There are some serious and unexpected
road hazards to be had in the United States, that's for sure. We have
people who use cell phones while driving, people who apply makeup,
and one guy in Stamford I saw using a solar powered calculator while behind the wheel of a white pickup (I know it was solar powered because he was tilting it toward
the setting sun with one hand while typing on the other. No idea how
he was steering).
But from time to time, you have to
admit the dangers cyclists have to face here (and the infrastructure
on which we face it) do not even come close to some other cities and
countries around the world.
Like Delhi, India.
It's a long flight
from here and nine-and-a-half hours ahead of Eastern Standard Time. So
for several days a few weeks back, immediately after my U.K. trip,
I was observing cycling from the future. And in the future, they have
roads, but there are no lanes, for elephants, bikes, or any other modes of
transport. The yellow painted lines on the roads in most places are
simply 'suggestions.'
I found myself yearning for I-95 on a
Friday night. At least the cars there are organized in neat rows.
Whereas here, everywhere I went the traffic functioned like the
automotive equivalent of a herd of buffalo stampeding. And the
cyclists in India are just as much a part of the flow as everything
else.
The bikes are different in this part of
the world than they are anywhere else I've been. They're heavy. They
have kickstands that go down with a loud clang. They don't have
springy cable locks; just the ones that loop around the rear wheel
that keep people from hopping on the bike and taking off (an innovation I wish I had last summer). Only once did I see a bike that
was chained to something, and since there wasn't anyone around, I
took a few moments to take a closer look.
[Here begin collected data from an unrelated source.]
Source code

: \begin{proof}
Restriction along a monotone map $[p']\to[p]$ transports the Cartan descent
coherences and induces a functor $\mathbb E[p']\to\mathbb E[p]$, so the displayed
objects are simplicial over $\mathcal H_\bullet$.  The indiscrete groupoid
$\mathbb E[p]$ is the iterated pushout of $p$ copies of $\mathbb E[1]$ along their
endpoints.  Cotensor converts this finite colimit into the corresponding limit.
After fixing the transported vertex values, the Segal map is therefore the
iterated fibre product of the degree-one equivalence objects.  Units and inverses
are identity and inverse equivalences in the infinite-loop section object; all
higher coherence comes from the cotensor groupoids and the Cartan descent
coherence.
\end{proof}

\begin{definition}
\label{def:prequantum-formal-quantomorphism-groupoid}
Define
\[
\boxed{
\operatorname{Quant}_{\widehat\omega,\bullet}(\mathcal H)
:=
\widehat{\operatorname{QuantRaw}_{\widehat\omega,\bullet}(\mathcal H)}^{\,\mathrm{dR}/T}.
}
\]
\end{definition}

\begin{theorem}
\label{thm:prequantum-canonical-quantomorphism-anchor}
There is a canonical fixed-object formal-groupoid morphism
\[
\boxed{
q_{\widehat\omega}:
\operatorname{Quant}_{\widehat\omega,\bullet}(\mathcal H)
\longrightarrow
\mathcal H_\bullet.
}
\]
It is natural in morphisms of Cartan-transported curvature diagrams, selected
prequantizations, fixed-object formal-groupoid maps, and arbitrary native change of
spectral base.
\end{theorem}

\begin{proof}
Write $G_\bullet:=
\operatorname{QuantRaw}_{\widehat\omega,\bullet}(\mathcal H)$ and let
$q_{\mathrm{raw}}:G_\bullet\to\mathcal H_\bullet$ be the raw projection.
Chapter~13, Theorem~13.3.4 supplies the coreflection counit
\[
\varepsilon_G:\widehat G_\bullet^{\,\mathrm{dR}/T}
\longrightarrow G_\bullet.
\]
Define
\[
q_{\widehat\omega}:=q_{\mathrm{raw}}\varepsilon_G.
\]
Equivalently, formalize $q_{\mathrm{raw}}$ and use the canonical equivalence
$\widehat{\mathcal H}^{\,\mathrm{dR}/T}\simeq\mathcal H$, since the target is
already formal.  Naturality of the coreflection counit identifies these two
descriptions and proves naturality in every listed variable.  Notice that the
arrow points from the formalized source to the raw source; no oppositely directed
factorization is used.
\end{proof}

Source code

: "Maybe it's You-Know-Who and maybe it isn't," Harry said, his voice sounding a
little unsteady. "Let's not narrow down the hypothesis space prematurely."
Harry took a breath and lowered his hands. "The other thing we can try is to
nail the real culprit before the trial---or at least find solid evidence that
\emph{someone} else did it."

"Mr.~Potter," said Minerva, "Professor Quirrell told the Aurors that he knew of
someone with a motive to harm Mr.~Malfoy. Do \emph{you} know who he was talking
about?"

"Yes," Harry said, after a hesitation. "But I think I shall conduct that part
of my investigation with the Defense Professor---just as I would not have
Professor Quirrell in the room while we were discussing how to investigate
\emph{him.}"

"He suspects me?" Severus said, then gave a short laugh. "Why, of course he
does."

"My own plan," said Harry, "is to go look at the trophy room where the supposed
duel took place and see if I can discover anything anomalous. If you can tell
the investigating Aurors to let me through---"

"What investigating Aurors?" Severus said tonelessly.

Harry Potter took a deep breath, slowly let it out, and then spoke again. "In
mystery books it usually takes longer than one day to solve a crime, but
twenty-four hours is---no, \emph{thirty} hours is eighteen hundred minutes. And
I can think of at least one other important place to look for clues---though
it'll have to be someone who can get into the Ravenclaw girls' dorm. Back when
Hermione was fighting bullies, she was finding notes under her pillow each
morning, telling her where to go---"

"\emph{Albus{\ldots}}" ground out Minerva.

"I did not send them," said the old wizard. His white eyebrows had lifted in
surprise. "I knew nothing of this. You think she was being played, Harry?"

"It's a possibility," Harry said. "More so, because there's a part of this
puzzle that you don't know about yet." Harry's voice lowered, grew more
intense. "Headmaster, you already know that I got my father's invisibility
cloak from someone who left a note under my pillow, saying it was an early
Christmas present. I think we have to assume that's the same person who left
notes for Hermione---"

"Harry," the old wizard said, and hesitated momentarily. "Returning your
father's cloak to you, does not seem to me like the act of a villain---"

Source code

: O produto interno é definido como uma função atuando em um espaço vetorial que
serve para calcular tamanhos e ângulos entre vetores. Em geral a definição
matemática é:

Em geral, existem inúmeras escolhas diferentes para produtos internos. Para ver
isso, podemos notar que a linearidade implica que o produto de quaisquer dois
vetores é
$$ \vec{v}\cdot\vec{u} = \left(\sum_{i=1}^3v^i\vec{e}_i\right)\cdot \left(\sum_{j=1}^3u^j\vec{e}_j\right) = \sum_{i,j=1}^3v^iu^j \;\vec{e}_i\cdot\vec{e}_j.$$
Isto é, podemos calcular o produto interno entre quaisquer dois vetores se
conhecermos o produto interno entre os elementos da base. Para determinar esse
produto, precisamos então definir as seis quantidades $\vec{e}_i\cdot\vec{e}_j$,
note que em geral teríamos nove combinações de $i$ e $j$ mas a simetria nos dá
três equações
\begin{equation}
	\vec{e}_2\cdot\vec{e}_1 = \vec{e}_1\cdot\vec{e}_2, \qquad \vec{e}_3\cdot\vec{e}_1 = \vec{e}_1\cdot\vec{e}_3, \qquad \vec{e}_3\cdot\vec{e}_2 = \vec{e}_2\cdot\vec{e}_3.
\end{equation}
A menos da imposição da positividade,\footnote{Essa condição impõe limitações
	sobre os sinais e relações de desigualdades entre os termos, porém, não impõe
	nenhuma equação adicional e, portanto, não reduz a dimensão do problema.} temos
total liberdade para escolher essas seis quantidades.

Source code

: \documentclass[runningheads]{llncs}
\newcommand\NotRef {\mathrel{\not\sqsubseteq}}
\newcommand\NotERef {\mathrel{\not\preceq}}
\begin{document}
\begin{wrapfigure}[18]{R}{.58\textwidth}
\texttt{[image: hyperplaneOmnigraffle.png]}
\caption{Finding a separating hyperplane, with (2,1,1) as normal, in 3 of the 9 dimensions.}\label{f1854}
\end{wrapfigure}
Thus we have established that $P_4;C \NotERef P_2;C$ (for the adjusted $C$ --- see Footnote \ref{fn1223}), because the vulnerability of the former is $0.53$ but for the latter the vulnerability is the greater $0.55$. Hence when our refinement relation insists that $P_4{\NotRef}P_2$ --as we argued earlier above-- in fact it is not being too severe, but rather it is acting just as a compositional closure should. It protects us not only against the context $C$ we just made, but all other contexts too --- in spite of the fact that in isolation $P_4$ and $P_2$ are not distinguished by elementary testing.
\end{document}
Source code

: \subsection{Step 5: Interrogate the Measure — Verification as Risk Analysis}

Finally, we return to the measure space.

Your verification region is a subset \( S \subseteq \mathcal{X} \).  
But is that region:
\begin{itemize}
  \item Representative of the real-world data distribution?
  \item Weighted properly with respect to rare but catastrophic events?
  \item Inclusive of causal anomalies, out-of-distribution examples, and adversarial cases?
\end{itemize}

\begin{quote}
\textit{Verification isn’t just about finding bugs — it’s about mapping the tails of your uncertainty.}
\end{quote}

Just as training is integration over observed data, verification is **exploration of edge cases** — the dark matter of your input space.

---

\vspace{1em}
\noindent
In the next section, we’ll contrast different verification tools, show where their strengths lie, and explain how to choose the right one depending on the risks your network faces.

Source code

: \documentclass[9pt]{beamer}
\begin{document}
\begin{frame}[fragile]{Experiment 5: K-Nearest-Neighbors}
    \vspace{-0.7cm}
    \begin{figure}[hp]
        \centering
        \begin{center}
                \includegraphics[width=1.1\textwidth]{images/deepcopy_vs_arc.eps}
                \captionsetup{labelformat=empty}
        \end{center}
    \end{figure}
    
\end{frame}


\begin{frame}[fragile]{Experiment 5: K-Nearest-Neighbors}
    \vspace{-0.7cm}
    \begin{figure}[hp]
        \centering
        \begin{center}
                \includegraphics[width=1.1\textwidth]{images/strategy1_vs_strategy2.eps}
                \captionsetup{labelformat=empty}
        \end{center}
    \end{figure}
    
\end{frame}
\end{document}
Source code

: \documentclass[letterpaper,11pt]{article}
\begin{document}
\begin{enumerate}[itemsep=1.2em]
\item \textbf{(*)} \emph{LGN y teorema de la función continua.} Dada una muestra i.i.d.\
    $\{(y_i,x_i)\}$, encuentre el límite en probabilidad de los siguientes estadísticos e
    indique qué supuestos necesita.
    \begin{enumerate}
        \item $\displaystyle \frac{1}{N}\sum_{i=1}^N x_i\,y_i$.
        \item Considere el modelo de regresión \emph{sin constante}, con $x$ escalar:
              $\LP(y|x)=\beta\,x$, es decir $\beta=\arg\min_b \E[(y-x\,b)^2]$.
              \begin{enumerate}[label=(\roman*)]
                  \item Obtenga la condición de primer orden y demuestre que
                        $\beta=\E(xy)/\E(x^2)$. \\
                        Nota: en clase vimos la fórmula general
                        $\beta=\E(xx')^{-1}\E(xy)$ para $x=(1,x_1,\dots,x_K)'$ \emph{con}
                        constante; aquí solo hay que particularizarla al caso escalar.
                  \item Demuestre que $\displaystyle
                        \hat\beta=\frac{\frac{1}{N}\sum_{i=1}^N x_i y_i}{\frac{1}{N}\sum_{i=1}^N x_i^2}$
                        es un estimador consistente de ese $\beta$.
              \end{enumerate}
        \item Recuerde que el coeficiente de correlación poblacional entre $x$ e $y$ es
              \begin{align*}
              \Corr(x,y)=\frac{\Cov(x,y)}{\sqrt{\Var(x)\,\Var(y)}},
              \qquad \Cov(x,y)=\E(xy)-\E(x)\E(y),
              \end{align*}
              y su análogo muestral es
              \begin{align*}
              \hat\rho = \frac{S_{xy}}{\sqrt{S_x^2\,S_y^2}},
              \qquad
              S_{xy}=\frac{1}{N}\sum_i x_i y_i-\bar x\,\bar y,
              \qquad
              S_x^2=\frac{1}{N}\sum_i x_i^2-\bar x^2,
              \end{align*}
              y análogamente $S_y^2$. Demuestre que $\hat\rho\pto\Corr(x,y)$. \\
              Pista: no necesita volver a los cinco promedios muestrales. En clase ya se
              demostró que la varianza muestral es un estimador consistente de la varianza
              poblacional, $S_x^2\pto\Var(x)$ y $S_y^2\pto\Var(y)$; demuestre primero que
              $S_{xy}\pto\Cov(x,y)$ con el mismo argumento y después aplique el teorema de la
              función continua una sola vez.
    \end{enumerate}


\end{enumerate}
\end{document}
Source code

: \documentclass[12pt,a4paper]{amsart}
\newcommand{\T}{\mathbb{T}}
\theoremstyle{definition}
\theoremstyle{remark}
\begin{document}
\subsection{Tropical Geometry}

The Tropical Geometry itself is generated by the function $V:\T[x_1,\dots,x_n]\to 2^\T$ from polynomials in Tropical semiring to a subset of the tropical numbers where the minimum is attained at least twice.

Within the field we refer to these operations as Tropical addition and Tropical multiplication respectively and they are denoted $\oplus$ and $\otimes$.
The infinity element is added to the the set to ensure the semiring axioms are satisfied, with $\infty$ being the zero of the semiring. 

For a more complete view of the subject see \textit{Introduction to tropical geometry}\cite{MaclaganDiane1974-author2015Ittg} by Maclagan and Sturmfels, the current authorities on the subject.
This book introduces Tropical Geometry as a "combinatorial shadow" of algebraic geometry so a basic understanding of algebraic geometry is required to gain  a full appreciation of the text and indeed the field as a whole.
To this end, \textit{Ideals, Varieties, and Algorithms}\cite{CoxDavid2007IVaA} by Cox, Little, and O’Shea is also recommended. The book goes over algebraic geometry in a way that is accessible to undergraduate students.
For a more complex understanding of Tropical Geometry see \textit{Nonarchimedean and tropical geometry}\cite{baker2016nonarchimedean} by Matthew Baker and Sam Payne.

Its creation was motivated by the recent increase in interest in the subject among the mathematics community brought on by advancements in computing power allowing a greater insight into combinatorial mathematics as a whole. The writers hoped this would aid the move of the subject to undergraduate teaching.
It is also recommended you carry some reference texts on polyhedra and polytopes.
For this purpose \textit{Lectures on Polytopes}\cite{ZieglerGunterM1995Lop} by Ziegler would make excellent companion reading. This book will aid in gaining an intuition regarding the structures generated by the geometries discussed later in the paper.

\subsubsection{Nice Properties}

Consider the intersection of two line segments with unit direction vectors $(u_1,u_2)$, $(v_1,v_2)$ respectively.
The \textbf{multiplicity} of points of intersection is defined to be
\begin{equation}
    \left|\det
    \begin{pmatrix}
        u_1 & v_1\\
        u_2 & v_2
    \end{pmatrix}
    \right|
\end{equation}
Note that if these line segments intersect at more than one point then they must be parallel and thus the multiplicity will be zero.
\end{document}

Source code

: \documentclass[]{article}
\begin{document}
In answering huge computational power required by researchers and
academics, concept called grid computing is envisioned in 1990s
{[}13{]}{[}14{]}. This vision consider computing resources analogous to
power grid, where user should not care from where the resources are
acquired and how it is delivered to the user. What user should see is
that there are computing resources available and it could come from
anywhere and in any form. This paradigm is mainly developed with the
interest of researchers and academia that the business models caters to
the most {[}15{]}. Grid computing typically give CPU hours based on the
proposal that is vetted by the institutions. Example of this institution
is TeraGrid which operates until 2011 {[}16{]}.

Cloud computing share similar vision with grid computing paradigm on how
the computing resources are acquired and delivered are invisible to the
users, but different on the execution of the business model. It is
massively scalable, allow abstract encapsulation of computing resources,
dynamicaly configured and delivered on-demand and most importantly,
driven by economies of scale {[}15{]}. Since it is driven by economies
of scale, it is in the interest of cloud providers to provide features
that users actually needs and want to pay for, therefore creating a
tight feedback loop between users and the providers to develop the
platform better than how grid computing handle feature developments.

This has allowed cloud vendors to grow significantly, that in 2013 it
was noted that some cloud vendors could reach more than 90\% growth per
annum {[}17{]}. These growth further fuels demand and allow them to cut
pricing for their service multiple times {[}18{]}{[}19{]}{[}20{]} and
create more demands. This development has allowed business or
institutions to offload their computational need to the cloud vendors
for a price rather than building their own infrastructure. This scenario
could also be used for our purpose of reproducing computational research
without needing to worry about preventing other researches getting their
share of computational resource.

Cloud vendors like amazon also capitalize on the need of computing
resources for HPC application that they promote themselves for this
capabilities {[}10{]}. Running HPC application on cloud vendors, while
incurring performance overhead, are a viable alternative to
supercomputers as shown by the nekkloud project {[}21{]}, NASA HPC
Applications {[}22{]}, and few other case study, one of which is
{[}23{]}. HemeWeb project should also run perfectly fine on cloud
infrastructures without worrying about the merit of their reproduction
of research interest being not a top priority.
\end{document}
One thing that is particularly
noteworthy about the Avon Classic (which is the brand of this bike)
as well as most other bikes I saw is there are no shift or brake
cables. There are brakes and you do activate them via hand levers,
but all along the frames are a series of metal rods. It's part of
what makes the bike heavy but...wait for it...there's never a problem
with cable stretch and I imagine they're quite reliable.
Only a few paces later I saw another
unattended bike, this one from Hero Cycles Ltd. and it too
resembled most of two-wheeled bikes in Delhi: battered, black,
brilliantly made, a rear rack that could hold just about anything and a
seat that has got to be introduced into the U.S. market soon.
The people of Delhi also appear to
think differently about riding bikes than we do. They don't ride
because it is environmentally friendly or to stay in shape. They ride
because it is necessary to move from one place to another in order to
make life work, and in some cases, to make a living.
What you see in the photo above are two
popular ways to move around Delhi: you can pay an auto rickshaw
driver (the yellow three-wheeled motorized things that look like the
offspring of a VW Microbus and a Vespa scooter) or a cycle rickshaw.
My wife and I used both, depending on the circumstances. Often, we
could get somewhere in fine, unseatbelted comfort for less than a
couple of U.S. dollars. When approached by multiple drivers or
pedalers, we'd often name a figure and either negotiate or hop in the
back. Often I was tempted to offer the pedaler more if he'd let me
pedal the rickshaw myself, but my wife talked me out of it every
time. However, I did unlock a great secret of India while I was
there: an auto rickshaw's top speed is in excess of 37.4 miles per
hour (the things we learn when palming a Garmin bike GPS).
Eagle-eyed observers of the photo above
will notice a man hammering the pedals of a trike to deliver a large
black tank of some kind. Aside from heavy tourists, it wasn't the
heaviest or the strangest thing I saw on a trike in India.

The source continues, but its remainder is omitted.